Although he has great admiration for Palliative Care team, PHC internal medicine specialist Stephane Voyer isn’t relying on them as much these days to help him care for patients with end-stage disease. Before he makes the call to a palliative care expert, he heads online.
On a new web-based tool called iPal (www.ipalapp.com), Dr Voyer can immediately access the information he needs to initiate a palliative care approach himself. “It’s very helpful to be able to get the ball rolling and address the patient’s symptoms right away while we’re arranging for a palliative care consultation,” he says.
When his work takes him to smaller hospitals in Canada’s British Colombia without palliative care support services, Dr Voyer appreciates iPal even more. On his smart phone, he can quickly access quality information to guide his care decisions and interactions with patients and their families.
The iPal mobile app was developed by the Palliative Care team with support from St. Paul’s Hospital Foundation. Designed specifically for use on mobile devices such as smart phones and tablets, iPal brings essential palliative care information to health professionals at point of care.
Sections on assessing and managing symptoms feature dropdown menus with information and treatment recommendations (including dosages) for the most common symptoms. Sections on planning and communicating provide practical guidance for supporting patients and their families, and ‘talk tips’ throughout the tool suggest helpful ways to approach palliative care discussions.
The mobile app idea was first suggested by Pastoral Care’s Thomas Salley, a member of PHC’s multidisciplinary End-of-Life Council. “It’s an educational tool for clinicians,” says Dr Romayne Gallagher, Physician Program Director of PHC’s Palliative Care Program, and leader of the iPal project, “but we’re hoping that patients and their families will get better communication, along with a better understanding of their condition and treatment options, thanks to the information available to clinicians through iPal.”
Early response to iPal has been very positive. “We’ve heard from physicians, nurses, pharmacists and administrators about the value of iPal,” reports Dr Gallagher. In keeping with their capacity-building goals, the team has also started promoting the use of iPal beyond Providence. “The council looks at ways to help build caregiver capacity in acute settings,” Dr Gallagher explains, “we thought this was a great way to make palliative care information more readily available to people across our organization.”
Dr Voyer agrees. “I think iPal is incredibly useful, especially for junior practitioners who may not have a lot of experience with difficult conversations about end-of-life care.

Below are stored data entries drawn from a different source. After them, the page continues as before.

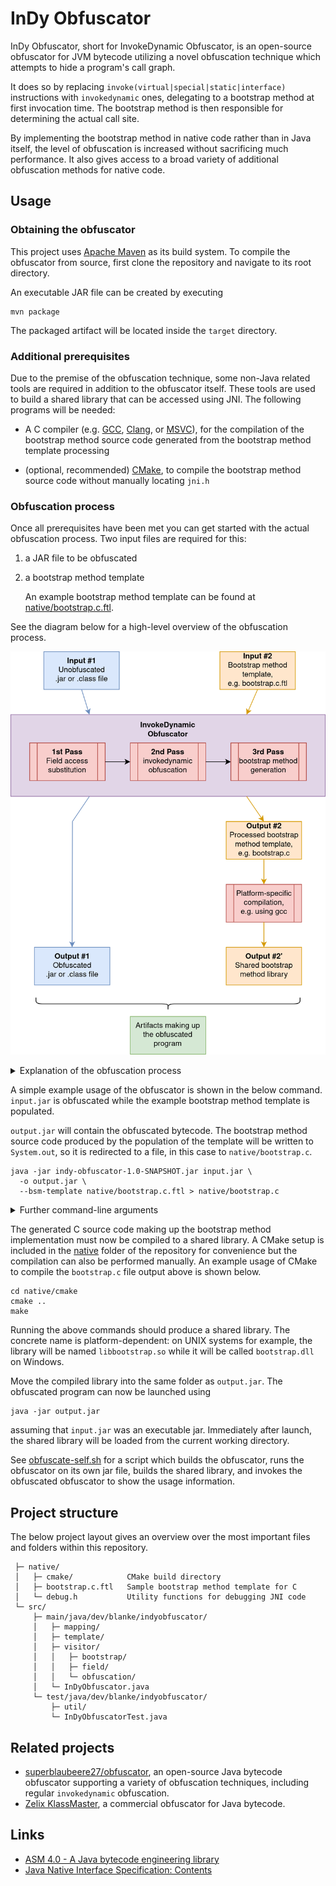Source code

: # InDy Obfuscator

InDy Obfuscator, short for InvokeDynamic Obfuscator, is an open-source obfuscator for JVM bytecode utilizing a novel
obfuscation technique which attempts to hide a program's call graph.

It does so by replacing `invoke(virtual|special|static|interface)` instructions with `invokedynamic` ones, delegating
to a bootstrap method at first invocation time. The bootstrap method is then responsible for determining the actual
call site.

By implementing the bootstrap method in native code rather than in Java itself, the level of obfuscation is increased
without sacrificing much performance. It also gives access to a broad variety of additional obfuscation methods for
native code.

## Usage

### Obtaining the obfuscator

This project uses [Apache Maven](https://maven.apache.org/) as its build system. To compile the obfuscator from source,
first clone the repository and navigate to its root directory.

An executable JAR file can be created by executing

```shell
mvn package
```

The packaged artifact will be located inside the `target` directory.

### Additional prerequisites

Due to the premise of the obfuscation technique, some non-Java related tools are required in addition to the obfuscator
itself. These tools are used to build a shared library that can be accessed using JNI. The following programs will be
needed:

- A C compiler (e.g. [GCC](https://gcc.gnu.org/), [Clang](https://clang.llvm.org/),
  or [MSVC](https://visualstudio.microsoft.com/vs/features/cplusplus/)), for the compilation of the bootstrap method
  source code generated from the bootstrap method template processing

- (optional, recommended) [CMake](https://cmake.org/), to compile the bootstrap method source code without manually
  locating `jni.h`

### Obfuscation process

Once all prerequisites have been met you can get started with the actual obfuscation process. Two input files are
required for this:

1. a JAR file to be obfuscated

2. a bootstrap method template

   An example bootstrap method template can be found at [native/bootstrap.c.ftl](native/bootstrap.c.ftl).

See the diagram below for a high-level overview of the obfuscation process.

<p align="center">
    <img src="../diagrams/obfuscation-overview.png" alt="Overview of the obfuscation process">
</p>

<details>
<summary>Explanation of the obfuscation process</summary>

> The blue path represents the input file which gets obfuscated (or specific parts of it), while the orange path
> represents the processing of the bootstrap method template. The provided template file is populated using information
> gained in the obfuscation phase (most notably the symbol table and information about the bootstrap method) to produce
> valid source code making up the native implementation of the bootstrap method.
>
> The generated source code will be compiled into a native library which is loaded by the obfuscated program at runtime.
> As the compilation of the generated source code is out of scope for the obfuscator, this step will need to be executed
> manually or scripted.
>
> In the end, two artifacts will together make up the obfuscated program: an obfuscated jar or class file and a native
> library.
</details>

A simple example usage of the obfuscator is shown in the below command. `input.jar` is obfuscated while the example
bootstrap method template is populated.

`output.jar` will contain the obfuscated bytecode. The bootstrap method source code produced by the population of the
template will be written to `System.out`, so it is redirected to a file, in this case to `native/bootstrap.c`.

```shell
java -jar indy-obfuscator-1.0-SNAPSHOT.jar input.jar \
  -o output.jar \
  --bsm-template native/bootstrap.c.ftl > native/bootstrap.c
```

<details>
<summary>Further command-line arguments</summary>

- `--bsm-owner` can be used to manually specify the class which should contain the bootstrap method stub in case the
  owner cannot be determined automatically.

  By default, the main class of a jar file is used. This option has no effect when the input is a class file.

- `--bsm-name` can be used to manually specify the name of the bootstrap method in case a method with the same name
  and signature already exists within the class that should contain the bootstrap method.

- `-I` or `--include` can be used to specify one or more regular expressions matching fully qualified class names of
  classes to be included in the obfuscation.

  Non-confidential dependencies that require no obfuscation can and should be excluded from the obfuscation process
  by limiting the obfuscation to application-specific classes.

- `--help` can be used to show usage information and to list available command-line parameters.
</details>

The generated C source code making up the bootstrap method implementation must now be compiled to a shared library.
A CMake setup is included in the [native](native) folder of the repository for convenience but the compilation can also
be performed manually. An example usage of CMake to compile the `bootstrap.c` file output above is shown below.

```shell
cd native/cmake
cmake ..
make
```

Running the above commands should produce a shared library. The concrete name is platform-dependent: on UNIX systems for
example, the library will be named `libbootstrap.so` while it will be called `bootstrap.dll` on Windows.

Move the compiled library into the same folder as `output.jar`. The obfuscated program can now be launched using

```shell
java -jar output.jar
```

assuming that `input.jar` was an executable jar. Immediately after launch, the shared library will be loaded from the
current working directory.

See [obfuscate-self.sh](obfuscate-self.sh) for a script which builds the obfuscator, runs the obfuscator on its own jar
file, builds the shared library, and invokes the obfuscated obfuscator to show the usage information.

## Project structure

The below project layout gives an overview over the most important files and folders within this repository.

```text
 ├─ native/
 │   ├─ cmake/            CMake build directory
 │   ├─ bootstrap.c.ftl   Sample bootstrap method template for C
 │   └─ debug.h           Utility functions for debugging JNI code
 └─ src/
     ├─ main/java/dev/blanke/indyobfuscator/
     │   ├─ mapping/
     │   ├─ template/
     │   ├─ visitor/
     │   │   ├─ bootstrap/
     │   │   ├─ field/
     │   │   └─ obfuscation/
     │   └─ InDyObfuscator.java
     └─ test/java/dev/blanke/indyobfuscator/
         ├─ util/
         └─ InDyObfuscatorTest.java
```

## Related projects

- [superblaubeere27/obfuscator](https://github.com/superblaubeere27/obfuscator), an open-source Java bytecode obfuscator
  supporting a variety of obfuscation techniques, including regular `invokedynamic` obfuscation.
- [Zelix KlassMaster](https://www.zelix.com/klassmaster/index.html), a commercial obfuscator for Java bytecode.

## Links

- [ASM 4.0 - A Java bytecode engineering library](https://asm.ow2.io/asm4-guide.pdf)
- [Java Native Interface Specification: Contents](https://docs.oracle.com/en/java/javase/18/docs/specs/jni/)
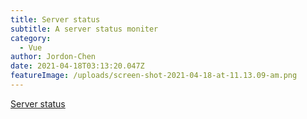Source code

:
 ```yaml
---
title: Server status
subtitle: A server status moniter
category:
  - Vue
author: Jordon-Chen
date: 2021-04-18T03:13:20.047Z
featureImage: /uploads/screen-shot-2021-04-18-at-11.13.09-am.png
---
```

[Server status](https://jordon-chen.github.io/Vue2.js/servers_status/index.html)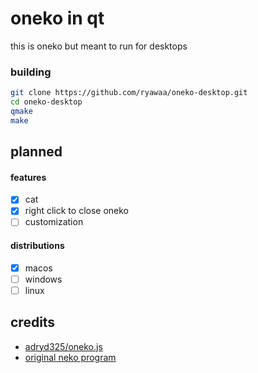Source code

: # oneko in qt

this is oneko but meant to run for desktops

### building
```bash
git clone https://github.com/ryawaa/oneko-desktop.git
cd oneko-desktop
qmake
make
```

## planned
#### features
- [x] cat
- [x] right click to close oneko
- [ ] customization

#### distributions
- [x] macos
- [ ] windows
- [ ] linux

## credits

- [adryd325/oneko.js](https://github.com/adryd325/oneko.js)
- [original neko program](https://en.wikipedia.org/wiki/Neko_(software))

The strength of the app is that it uses plain language and it’s so practical.”
“There aren’t many other online tools out there,” observes Dr Gallagher. “We’ve made sure that iPal reflects best practices and current evidence, so it can be confidently used by any health professional.”
Since the official launch of iPal in September 2013, the web-based app has received thousands of visits from healthcare providers across Canada and in other countries, including the Netherlands, India and the UK.
To access iPal, visit www.ipalapp.com. iPal is compatible with smartphone and tablet browsers, as well as newer versions of desktop browsers. It is free to use for any clinician, anywhere. If you have any feedback or suggestions for improving this resource, please contact Romayne Gallagher at firstname.lastname@example.org.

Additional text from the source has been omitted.